De los creadores de “no diga que no a sus hijos para que no se frustren” o “no les pongan deberes escolares y tareas en casa para no estresarles”, este 2021 llega a nuestros hogares una nueva máxima para complicar más si cabe esto de la paternidad. Ahora resulta que preguntarles cómo se han portado o qué notas han sacado es contraproducente para su equilibrio emocional. ¿El motivo? Por lo visto, este tipo de cuestiones hacen que nos centramos sólo en el comportamiento y en el rendimiento académico, olvidándonos de ellos como personas. ¡Como si olvidarnos de nuestros pequeños terremotos fuera posible!

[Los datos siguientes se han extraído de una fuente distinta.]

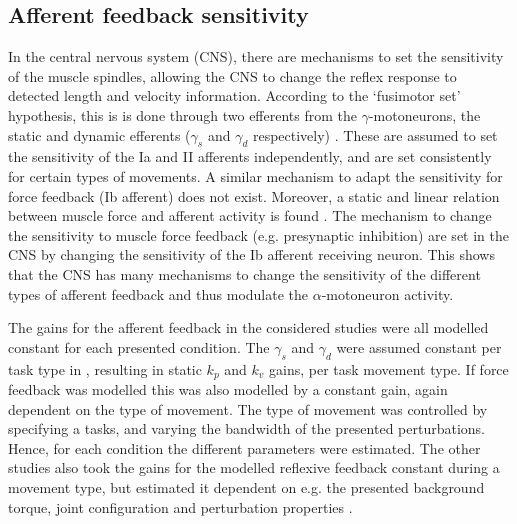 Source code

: \subsection{Afferent feedback sensitivity}
In the central nervous system (CNS), there are mechanisms to set the sensitivity of the muscle spindles, allowing the CNS to change the reflex response to detected length and velocity information. According to the `fusimotor set' hypothesis, this is is done through two efferents from the $\gamma$-motoneurons, the static and dynamic efferents ($\gamma_s$ and $\gamma_d$ respectively) \cite{prochazka_fusimotor_1985}. These are assumed to set the sensitivity of the Ia and II afferents independently, and are set consistently for certain types of movements. A similar mechanism to adapt the sensitivity for force feedback (Ib afferent) does not exist. Moreover, a static and linear relation between muscle force and afferent activity is found \cite{crago_sampling_1982}. The mechanism to change the sensitivity to muscle force feedback (e.g. presynaptic inhibition) are set in the CNS by changing the sensitivity of the Ib afferent receiving neuron. This shows that the CNS has many mechanisms to change the sensitivity of the different types of afferent feedback and thus modulate the $\alpha$-motoneuron activity. 

The gains for the afferent feedback in the considered studies were all modelled constant for each presented condition. The $\gamma_s$ and $\gamma_d$ were assumed constant per task type in \cite{van_der_helm_identification_2002, schouten_nmclab_2008, mugge_rigorous_2010}, resulting in static $k_p$ and $k_v$ gains, per task movement type. If force feedback was modelled this was also modelled by a constant gain, again dependent on the type of movement. The type of movement was controlled by specifying a tasks, and varying the bandwidth of the presented perturbations. Hence, for each condition the different parameters were estimated. The other studies also took the gains for the modelled reflexive feedback constant during a movement type, but estimated it dependent on  e.g. the presented background torque, joint configuration and perturbation properties \cite{zhang_simultaneous_1997, mirbagheri_intrinsic_2000}.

El quid de la cuestión está en que parece que nunca lo haremos bien. Al menos bien del todo. Está claro que la perfección no existe y, visto lo visto, en materia de educación, menos aún. Cuanto antes lo aprendamos, menos disgustos nos llevaremos. Ya no nos basta con luchar contra los elementos en forma de Coronavirus, clases en casa e Instagrams, Fornites y youtubers. Algunos gurús de la pedagogía, al parecer expertos en fomentar la mediocridad y la hiperdependencia, pretenden marcar tendencia echando más leña al fuego. Complicando lo que ya de por sí es complicado.